Wniosek, który w tej sprawie złożył w środę przewodniczący komisji Marcin Horała (PiS) został przyjęty stosunkiem głosów pięć do dwóch.
Przed głosowaniem Horała stwierdził, że podejrzenie dotyczy "wytworzenia sytuacji, gdy jednocześnie zniesiono obowiązek składania zabezpieczeń w procedurach importowych i uproszczonych, a Polska nie przystąpiła wówczas do sieci Eurofisk".
Zbigniew Konwiński (PO-KO) argumentował przed głosowaniem, że w zawiadomieniu brak jest kwoty uszczuplenia, brak wskazanych przepisów, które zostały złamane, a jest ono oparte na pojedynczych pismach urzędników MF, w których wyrażali swoje wątpliwości. Komisja uznaje, że jak wiceminister nie posłuchał urzędnika, to popełnił przestępstwo - stwierdził Konwiński. Podkreślał, że nie było obowiązku i terminu przystąpienia do Eurofisk.

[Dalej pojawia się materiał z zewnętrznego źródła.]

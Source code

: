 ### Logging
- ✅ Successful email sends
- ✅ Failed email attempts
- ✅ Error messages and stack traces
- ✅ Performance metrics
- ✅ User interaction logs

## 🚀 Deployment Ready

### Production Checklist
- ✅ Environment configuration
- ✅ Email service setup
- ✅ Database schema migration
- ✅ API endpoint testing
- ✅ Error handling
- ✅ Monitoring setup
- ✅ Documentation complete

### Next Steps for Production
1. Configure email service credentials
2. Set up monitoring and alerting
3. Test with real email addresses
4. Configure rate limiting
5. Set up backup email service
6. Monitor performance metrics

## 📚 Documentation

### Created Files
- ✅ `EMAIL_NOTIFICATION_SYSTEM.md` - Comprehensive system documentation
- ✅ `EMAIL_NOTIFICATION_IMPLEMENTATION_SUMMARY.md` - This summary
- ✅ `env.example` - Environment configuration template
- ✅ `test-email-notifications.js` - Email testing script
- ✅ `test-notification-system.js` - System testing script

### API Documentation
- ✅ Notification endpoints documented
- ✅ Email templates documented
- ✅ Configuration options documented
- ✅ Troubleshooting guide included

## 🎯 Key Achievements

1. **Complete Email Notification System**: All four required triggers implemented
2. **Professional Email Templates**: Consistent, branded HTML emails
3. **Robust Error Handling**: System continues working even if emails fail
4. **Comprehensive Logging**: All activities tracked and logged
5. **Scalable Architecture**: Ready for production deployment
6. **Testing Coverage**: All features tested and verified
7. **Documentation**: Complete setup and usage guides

Jak dodał, jeżeli Rostowskiemu zarzuca się zaniechanie przystąpienia do Eurofisk, to analogiczny zarzut może być stawiany w przyszłości rządowi PiS za nieprzystąpienie do prokuratury europejskiej, która ma się zajmować także przestępstwami finansowymi.
W odpowiedzi Horała określił argumenty Konwińskiego mianem "manipulacji", polegającej na tym, że "z zawiadomienia zawierającego zespół współgrających działań, które razem prowadziły do określnego efektu" wyciąga się jedno działanie, które samo w sobie nie było przestępstwem. Ale było niezbędne do osiągnięcia końcowego efektu - dodał.
Komisja odrzuciła natomiast wnioski Konwińskiego o przesłuchanie byłego szefa CBA, a dziś ministra-koordynatora służb specjalnych i wiceprezesa PiS Mariusza Kamińskiego, oraz premiera Mateusza Morawieckiego.